The problem: Check each line of the records below for the string "relevant", then state how many lines contain it, with no other output.

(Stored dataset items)
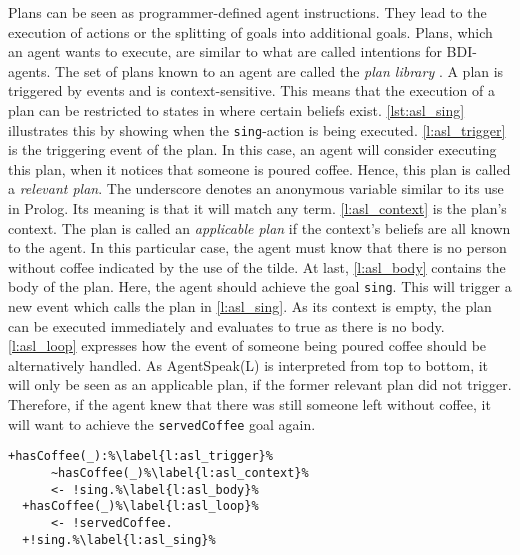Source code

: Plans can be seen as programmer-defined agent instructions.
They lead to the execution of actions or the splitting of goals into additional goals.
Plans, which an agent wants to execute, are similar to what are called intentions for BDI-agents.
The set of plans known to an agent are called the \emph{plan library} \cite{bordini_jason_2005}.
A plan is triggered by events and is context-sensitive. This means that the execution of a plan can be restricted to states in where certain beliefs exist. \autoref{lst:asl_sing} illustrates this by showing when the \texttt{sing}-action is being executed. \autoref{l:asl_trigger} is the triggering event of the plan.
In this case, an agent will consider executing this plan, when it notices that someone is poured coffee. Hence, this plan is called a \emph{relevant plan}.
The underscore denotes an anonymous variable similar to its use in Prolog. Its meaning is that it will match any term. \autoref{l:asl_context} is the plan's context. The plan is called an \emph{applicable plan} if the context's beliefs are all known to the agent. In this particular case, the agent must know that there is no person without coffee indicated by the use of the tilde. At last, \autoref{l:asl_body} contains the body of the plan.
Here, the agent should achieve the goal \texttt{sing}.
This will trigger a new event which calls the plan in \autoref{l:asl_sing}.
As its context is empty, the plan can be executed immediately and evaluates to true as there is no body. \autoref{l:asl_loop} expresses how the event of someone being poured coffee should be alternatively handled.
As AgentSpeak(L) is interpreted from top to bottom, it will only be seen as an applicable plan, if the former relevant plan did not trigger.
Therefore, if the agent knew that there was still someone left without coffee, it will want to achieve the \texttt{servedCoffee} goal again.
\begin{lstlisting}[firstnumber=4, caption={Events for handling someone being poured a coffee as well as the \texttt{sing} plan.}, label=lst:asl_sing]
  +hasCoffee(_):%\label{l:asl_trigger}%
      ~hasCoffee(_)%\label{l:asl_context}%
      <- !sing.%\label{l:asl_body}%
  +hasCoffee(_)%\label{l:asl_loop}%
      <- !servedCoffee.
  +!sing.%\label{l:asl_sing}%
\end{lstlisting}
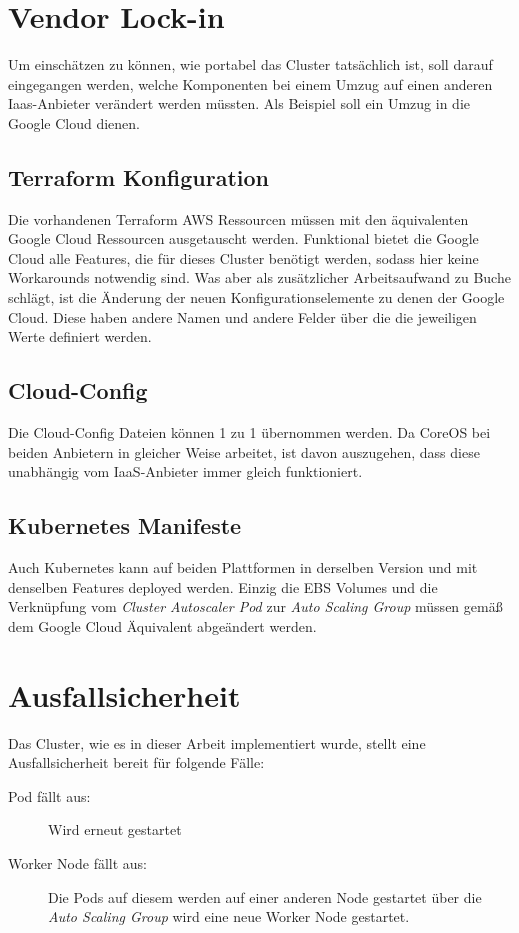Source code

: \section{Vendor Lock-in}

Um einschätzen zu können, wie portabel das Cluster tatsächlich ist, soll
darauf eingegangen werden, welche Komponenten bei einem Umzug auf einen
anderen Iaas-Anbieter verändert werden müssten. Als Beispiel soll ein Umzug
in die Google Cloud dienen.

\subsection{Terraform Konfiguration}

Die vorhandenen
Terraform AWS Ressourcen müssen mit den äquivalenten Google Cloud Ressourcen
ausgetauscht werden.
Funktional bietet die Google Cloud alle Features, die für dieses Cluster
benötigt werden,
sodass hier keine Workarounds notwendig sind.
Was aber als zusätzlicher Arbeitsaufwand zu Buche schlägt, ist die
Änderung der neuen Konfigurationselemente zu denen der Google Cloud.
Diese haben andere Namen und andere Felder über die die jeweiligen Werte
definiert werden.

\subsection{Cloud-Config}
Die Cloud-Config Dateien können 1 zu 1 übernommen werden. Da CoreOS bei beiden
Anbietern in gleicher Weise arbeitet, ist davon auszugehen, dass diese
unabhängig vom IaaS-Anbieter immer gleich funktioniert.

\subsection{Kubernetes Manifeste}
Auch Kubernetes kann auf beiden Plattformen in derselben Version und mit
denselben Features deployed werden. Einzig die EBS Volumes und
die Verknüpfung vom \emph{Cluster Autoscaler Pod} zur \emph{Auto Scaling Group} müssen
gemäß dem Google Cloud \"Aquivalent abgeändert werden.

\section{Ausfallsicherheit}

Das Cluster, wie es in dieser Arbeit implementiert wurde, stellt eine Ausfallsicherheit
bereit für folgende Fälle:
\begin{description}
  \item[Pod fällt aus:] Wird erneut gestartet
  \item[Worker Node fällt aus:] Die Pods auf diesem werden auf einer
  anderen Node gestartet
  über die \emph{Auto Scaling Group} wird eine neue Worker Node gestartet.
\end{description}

--

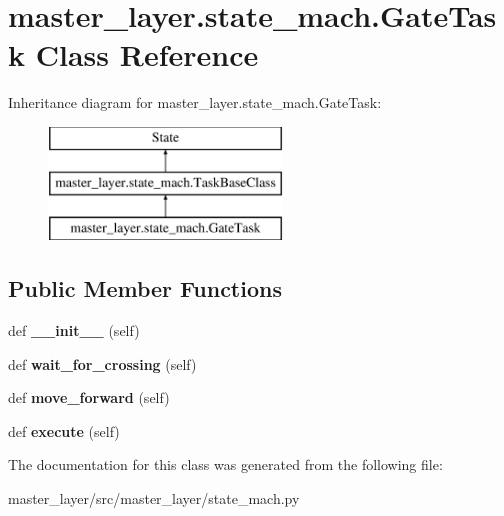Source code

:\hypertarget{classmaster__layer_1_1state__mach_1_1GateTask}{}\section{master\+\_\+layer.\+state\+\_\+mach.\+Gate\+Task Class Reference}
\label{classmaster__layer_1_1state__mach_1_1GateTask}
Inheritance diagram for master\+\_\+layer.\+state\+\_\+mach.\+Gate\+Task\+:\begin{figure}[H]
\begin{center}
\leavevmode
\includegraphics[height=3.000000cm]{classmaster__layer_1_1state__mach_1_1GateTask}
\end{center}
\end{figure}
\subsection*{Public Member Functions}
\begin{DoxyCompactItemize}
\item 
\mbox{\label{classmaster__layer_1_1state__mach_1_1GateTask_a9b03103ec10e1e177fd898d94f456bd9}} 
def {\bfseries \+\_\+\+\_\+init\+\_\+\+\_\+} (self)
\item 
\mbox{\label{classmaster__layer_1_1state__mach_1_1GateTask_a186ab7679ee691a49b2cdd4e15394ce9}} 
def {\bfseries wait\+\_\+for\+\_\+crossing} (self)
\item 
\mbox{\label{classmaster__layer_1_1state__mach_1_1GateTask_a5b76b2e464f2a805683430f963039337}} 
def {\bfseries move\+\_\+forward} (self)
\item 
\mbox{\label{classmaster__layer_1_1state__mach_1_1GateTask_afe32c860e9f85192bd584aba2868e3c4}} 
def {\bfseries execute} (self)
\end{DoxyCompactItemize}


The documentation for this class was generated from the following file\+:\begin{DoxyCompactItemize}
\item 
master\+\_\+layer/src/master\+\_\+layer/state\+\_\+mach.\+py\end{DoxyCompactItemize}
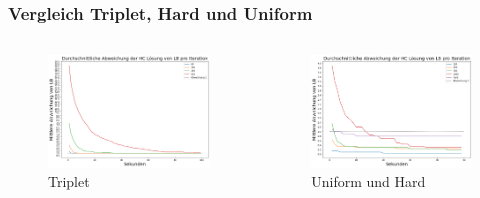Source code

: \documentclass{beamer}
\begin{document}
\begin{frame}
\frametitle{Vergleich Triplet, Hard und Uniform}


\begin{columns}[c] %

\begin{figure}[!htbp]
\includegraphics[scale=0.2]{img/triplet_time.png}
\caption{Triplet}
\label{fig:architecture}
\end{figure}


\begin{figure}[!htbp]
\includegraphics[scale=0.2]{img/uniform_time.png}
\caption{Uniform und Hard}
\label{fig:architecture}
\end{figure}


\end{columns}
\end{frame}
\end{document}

* * *

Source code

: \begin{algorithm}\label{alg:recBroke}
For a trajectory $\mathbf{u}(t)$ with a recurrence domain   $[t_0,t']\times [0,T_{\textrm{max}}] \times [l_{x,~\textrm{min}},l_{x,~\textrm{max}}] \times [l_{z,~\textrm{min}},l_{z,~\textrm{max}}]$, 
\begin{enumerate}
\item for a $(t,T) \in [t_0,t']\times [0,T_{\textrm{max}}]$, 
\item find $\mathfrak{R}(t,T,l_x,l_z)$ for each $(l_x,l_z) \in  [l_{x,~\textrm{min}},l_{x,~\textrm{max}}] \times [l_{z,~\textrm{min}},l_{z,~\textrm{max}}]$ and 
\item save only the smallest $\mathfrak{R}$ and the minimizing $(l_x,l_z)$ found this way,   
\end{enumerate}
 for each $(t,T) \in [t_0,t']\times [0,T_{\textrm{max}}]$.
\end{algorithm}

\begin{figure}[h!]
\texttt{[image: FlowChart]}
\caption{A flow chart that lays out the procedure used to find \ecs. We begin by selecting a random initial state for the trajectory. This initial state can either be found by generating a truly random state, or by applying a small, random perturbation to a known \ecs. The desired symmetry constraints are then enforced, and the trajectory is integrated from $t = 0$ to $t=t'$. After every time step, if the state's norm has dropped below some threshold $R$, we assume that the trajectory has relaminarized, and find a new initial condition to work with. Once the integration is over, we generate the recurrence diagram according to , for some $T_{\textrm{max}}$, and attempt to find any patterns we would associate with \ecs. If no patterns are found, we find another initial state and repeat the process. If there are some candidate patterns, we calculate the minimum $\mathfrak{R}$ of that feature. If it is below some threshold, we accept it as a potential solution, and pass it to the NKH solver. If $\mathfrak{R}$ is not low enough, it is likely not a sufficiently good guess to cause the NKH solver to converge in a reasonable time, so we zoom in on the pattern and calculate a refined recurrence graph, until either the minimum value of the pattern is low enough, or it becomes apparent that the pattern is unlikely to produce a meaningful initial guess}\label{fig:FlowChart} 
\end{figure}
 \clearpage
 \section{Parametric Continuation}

Answer box: 2